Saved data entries

+===+

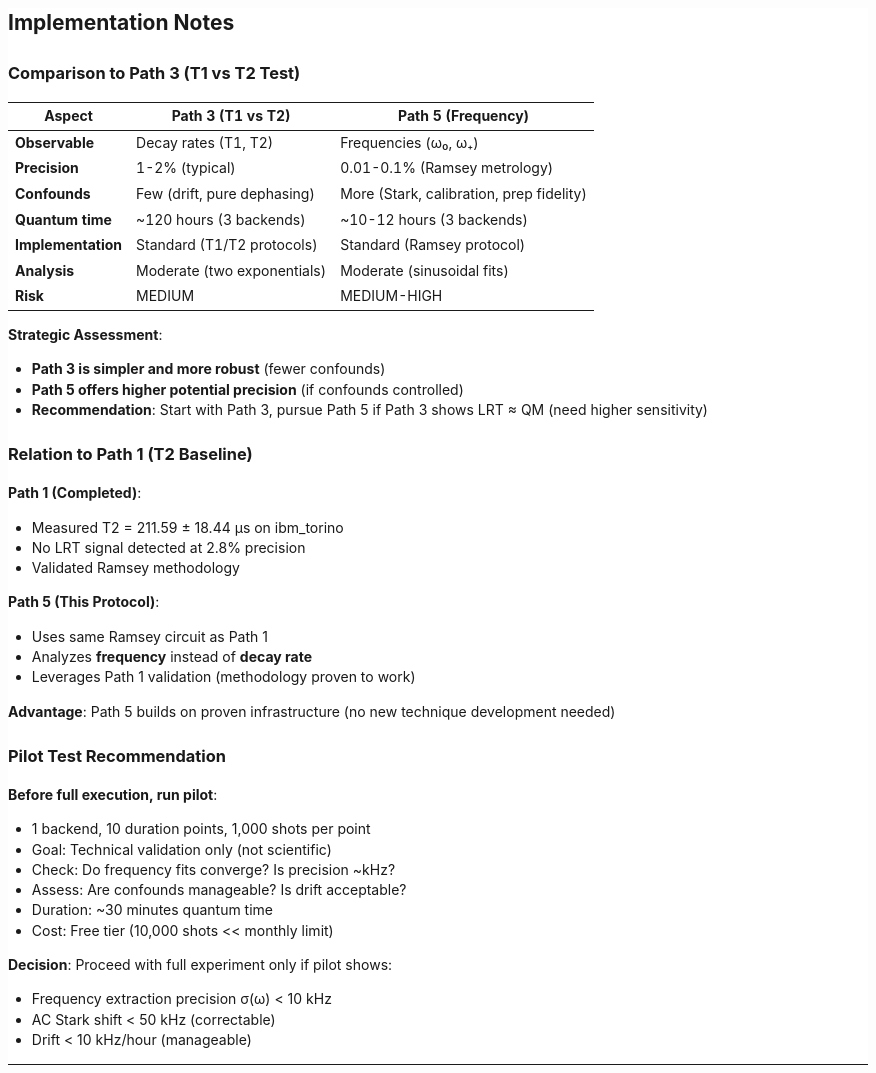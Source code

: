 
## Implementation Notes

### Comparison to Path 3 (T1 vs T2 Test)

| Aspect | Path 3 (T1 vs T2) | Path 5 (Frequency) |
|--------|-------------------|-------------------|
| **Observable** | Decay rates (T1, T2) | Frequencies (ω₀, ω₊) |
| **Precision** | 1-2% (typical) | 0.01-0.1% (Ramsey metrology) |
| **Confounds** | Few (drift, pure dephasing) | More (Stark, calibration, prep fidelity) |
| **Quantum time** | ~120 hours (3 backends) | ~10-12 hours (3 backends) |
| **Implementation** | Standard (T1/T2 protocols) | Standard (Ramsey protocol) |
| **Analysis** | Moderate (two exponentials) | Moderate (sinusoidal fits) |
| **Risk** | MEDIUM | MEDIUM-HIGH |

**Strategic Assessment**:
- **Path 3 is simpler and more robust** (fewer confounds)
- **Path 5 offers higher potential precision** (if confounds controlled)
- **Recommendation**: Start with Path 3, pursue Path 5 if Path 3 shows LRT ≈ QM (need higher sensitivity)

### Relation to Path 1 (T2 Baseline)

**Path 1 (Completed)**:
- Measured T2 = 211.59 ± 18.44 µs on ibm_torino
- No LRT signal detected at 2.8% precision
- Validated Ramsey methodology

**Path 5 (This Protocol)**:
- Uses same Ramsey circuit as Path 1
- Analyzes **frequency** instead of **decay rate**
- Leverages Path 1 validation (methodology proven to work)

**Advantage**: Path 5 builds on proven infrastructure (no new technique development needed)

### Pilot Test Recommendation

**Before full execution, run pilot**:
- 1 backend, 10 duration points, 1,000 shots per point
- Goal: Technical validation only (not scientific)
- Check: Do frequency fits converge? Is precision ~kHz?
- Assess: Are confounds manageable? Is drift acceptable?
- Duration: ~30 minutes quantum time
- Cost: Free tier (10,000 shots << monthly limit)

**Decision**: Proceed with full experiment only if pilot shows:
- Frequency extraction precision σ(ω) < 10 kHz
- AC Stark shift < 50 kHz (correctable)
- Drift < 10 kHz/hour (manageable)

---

+===+

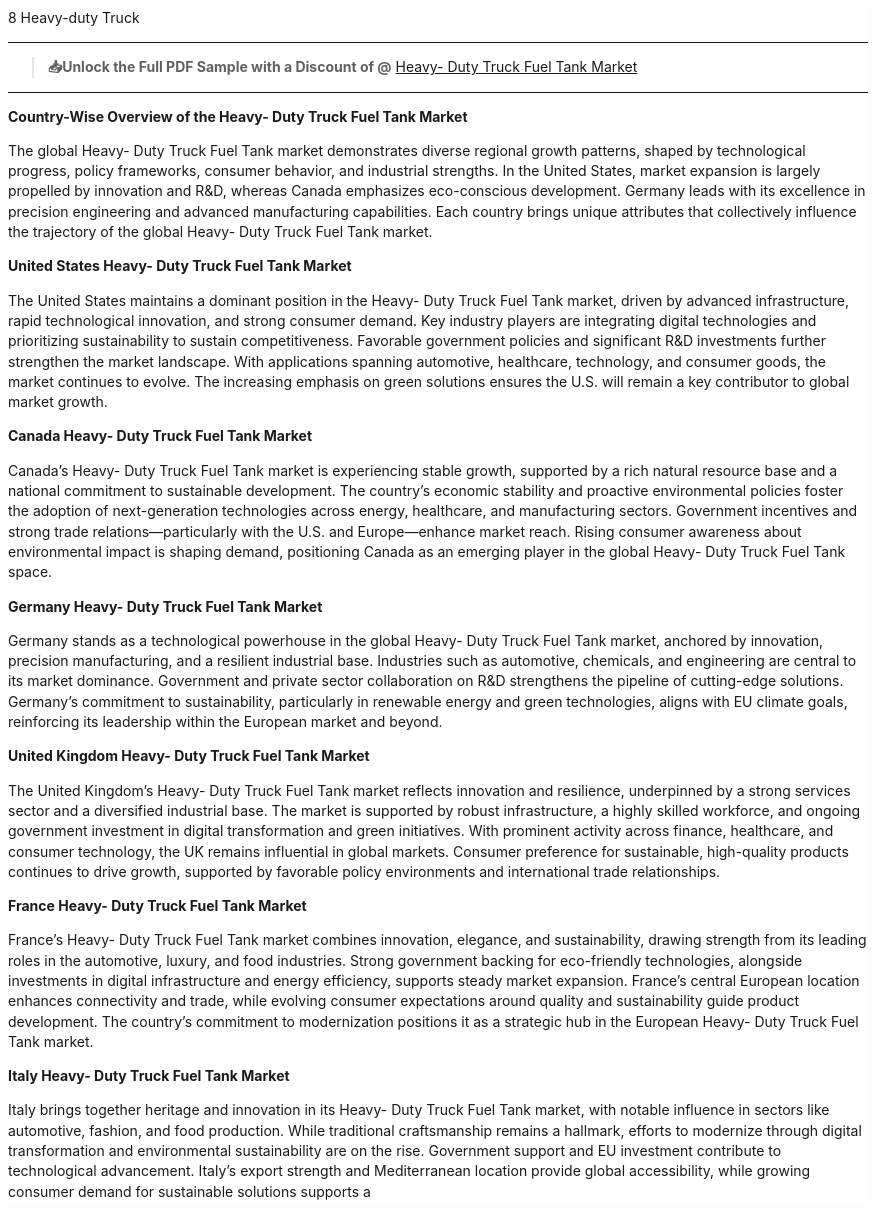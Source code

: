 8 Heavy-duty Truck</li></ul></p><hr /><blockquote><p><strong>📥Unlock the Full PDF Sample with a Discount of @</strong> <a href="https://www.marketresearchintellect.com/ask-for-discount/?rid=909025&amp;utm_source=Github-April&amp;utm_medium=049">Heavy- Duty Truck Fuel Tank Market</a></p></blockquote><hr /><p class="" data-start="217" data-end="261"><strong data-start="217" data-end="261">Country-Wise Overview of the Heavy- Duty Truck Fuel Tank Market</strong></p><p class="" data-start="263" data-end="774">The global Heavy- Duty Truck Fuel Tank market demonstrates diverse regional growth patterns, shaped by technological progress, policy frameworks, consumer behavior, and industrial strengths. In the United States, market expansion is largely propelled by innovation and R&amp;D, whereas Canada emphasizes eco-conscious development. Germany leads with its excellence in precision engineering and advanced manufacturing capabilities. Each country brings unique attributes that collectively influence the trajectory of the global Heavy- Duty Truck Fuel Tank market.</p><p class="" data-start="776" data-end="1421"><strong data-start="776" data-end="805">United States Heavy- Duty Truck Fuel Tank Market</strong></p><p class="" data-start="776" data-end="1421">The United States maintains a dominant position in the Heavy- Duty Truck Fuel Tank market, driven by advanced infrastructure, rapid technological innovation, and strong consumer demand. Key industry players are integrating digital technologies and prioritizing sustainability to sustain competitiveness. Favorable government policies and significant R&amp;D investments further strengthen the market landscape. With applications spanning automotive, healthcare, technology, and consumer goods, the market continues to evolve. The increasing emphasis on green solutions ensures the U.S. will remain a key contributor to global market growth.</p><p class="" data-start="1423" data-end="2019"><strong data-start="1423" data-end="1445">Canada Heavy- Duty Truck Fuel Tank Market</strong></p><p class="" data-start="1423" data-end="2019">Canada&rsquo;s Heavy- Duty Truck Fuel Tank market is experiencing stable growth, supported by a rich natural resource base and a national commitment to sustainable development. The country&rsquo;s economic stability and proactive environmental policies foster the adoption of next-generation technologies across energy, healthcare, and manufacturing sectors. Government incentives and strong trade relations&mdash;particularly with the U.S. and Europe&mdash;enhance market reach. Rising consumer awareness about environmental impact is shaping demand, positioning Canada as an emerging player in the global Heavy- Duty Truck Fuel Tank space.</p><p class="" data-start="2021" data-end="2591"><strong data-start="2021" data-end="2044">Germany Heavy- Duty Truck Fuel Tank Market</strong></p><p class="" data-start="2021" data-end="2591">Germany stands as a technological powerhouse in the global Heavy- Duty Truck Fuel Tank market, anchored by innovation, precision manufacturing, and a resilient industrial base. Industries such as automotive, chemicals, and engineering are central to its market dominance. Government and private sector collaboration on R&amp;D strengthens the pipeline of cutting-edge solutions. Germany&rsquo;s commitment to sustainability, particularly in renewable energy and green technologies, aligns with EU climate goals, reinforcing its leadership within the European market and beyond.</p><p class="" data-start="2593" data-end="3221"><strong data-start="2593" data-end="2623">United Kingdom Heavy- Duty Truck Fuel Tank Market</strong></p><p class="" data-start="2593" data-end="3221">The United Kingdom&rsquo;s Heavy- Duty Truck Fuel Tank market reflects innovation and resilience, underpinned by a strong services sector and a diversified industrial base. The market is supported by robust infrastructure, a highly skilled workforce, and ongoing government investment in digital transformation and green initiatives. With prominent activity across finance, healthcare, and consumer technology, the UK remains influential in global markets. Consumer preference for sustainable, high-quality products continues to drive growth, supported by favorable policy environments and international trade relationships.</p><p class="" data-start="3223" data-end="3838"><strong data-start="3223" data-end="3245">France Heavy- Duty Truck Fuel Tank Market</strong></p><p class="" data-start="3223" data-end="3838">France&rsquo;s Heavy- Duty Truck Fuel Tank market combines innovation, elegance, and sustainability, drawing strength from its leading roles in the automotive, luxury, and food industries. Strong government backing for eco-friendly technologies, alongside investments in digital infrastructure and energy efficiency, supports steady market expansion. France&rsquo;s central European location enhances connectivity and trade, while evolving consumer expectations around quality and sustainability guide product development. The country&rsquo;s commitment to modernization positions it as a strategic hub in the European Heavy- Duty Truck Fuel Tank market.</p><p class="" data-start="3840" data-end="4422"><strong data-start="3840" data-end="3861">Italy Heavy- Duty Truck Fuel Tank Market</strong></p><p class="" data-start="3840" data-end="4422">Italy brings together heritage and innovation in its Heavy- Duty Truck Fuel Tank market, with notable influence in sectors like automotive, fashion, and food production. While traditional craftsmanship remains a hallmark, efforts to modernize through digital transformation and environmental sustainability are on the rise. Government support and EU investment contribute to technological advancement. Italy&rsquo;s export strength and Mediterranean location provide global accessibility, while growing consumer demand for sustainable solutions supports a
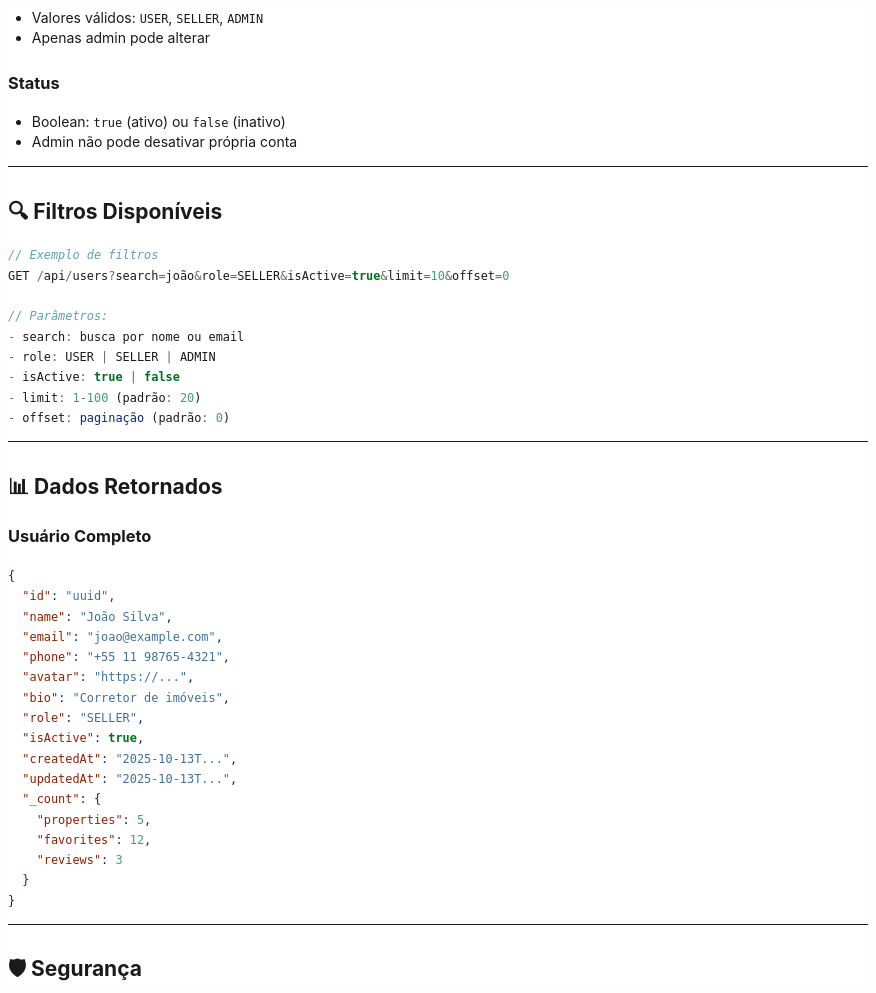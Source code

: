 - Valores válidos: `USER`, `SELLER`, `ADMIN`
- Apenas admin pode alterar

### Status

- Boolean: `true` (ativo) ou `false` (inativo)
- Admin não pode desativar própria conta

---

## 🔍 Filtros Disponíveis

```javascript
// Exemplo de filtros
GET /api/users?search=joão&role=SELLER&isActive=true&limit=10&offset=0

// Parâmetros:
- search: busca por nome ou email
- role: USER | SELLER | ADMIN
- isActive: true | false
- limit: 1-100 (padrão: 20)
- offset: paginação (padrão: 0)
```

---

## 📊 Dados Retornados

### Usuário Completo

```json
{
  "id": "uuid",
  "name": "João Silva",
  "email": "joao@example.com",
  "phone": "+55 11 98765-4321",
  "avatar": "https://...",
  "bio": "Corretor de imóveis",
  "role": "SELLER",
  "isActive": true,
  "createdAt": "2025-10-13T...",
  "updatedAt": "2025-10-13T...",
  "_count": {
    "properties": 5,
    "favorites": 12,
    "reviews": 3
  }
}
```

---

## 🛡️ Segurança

+===+

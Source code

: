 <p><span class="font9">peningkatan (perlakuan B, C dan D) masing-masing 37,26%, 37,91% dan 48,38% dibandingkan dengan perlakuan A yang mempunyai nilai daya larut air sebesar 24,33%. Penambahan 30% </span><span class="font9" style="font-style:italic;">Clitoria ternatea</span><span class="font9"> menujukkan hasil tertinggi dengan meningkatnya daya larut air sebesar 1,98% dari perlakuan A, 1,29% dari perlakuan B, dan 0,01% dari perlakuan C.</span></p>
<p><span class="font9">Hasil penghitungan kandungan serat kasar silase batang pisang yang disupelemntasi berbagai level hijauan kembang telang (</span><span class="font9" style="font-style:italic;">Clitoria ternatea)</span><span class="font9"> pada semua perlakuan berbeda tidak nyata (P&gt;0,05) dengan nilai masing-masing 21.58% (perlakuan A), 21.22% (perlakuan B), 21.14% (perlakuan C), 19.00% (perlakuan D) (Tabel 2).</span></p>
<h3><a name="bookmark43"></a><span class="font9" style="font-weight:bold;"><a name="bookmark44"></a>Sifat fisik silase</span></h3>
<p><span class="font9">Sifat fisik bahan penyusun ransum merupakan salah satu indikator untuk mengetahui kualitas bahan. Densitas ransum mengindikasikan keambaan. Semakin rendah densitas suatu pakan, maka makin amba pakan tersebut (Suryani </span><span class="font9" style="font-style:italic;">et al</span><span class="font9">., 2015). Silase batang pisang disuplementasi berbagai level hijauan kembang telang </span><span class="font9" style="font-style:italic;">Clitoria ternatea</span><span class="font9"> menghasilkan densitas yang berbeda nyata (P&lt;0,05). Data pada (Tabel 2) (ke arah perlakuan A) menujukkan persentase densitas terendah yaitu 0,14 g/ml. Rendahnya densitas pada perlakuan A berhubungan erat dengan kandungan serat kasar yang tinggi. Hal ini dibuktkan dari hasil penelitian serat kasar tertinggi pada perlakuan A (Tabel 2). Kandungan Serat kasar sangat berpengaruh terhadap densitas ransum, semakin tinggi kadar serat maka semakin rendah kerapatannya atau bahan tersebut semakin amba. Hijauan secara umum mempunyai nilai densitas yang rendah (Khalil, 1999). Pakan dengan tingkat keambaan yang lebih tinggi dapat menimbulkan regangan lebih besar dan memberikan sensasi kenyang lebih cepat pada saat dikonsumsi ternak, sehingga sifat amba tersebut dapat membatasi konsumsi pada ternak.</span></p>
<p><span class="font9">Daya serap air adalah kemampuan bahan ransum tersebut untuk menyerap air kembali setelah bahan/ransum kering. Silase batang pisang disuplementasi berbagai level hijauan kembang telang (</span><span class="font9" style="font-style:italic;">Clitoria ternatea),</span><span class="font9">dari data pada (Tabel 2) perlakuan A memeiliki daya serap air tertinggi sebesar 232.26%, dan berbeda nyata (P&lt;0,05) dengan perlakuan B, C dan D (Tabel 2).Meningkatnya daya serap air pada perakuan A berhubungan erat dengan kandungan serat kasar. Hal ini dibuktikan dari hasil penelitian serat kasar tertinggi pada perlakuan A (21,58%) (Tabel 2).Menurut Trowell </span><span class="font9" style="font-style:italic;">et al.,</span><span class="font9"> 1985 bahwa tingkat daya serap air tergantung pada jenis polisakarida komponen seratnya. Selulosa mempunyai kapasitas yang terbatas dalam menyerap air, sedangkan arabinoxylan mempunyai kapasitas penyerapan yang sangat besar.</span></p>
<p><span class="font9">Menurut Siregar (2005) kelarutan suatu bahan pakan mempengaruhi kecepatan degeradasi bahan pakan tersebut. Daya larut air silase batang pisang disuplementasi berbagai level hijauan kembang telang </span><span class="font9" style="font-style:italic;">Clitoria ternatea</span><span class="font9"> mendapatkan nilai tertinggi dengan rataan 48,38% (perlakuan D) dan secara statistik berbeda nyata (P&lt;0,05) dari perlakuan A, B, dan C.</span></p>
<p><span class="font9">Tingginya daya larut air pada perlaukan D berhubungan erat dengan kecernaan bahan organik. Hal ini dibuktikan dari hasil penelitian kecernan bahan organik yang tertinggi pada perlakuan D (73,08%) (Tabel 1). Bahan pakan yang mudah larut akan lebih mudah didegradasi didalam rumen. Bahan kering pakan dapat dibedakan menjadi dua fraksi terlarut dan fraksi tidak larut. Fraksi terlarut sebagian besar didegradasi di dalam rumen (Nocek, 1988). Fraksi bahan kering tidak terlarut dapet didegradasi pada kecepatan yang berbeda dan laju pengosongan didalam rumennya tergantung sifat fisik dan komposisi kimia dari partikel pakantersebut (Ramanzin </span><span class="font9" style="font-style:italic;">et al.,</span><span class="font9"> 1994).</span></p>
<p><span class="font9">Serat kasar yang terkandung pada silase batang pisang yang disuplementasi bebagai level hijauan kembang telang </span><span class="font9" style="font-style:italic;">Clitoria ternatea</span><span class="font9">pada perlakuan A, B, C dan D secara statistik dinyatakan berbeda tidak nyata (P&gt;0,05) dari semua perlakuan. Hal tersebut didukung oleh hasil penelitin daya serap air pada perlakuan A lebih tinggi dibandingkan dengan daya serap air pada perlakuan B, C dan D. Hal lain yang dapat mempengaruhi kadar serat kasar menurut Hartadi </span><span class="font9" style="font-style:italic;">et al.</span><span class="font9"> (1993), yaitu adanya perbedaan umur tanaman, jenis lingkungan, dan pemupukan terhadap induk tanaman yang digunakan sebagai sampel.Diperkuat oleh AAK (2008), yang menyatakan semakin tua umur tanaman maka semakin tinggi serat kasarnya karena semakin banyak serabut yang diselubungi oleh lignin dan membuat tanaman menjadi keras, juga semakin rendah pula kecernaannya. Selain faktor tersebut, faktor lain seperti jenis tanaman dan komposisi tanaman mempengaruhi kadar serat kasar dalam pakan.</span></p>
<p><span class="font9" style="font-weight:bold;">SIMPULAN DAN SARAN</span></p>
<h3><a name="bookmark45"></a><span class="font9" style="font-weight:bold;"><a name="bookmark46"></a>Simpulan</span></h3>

+===+

▶ [Task description]: From the records above, print only the lines between the one holding "(sinusoidal fits) |" and the one holding "- **Recommendation**: Start", inclusive, exactly as they stand.

▶ [Task solution]:
| **Analysis** | Moderate (two exponentials) | Moderate (sinusoidal fits) |
| **Risk** | MEDIUM | MEDIUM-HIGH |

**Strategic Assessment**:
- **Path 3 is simpler and more robust** (fewer confounds)
- **Path 5 offers higher potential precision** (if confounds controlled)
- **Recommendation**: Start with Path 3, pursue Path 5 if Path 3 shows LRT ≈ QM (need higher sensitivity)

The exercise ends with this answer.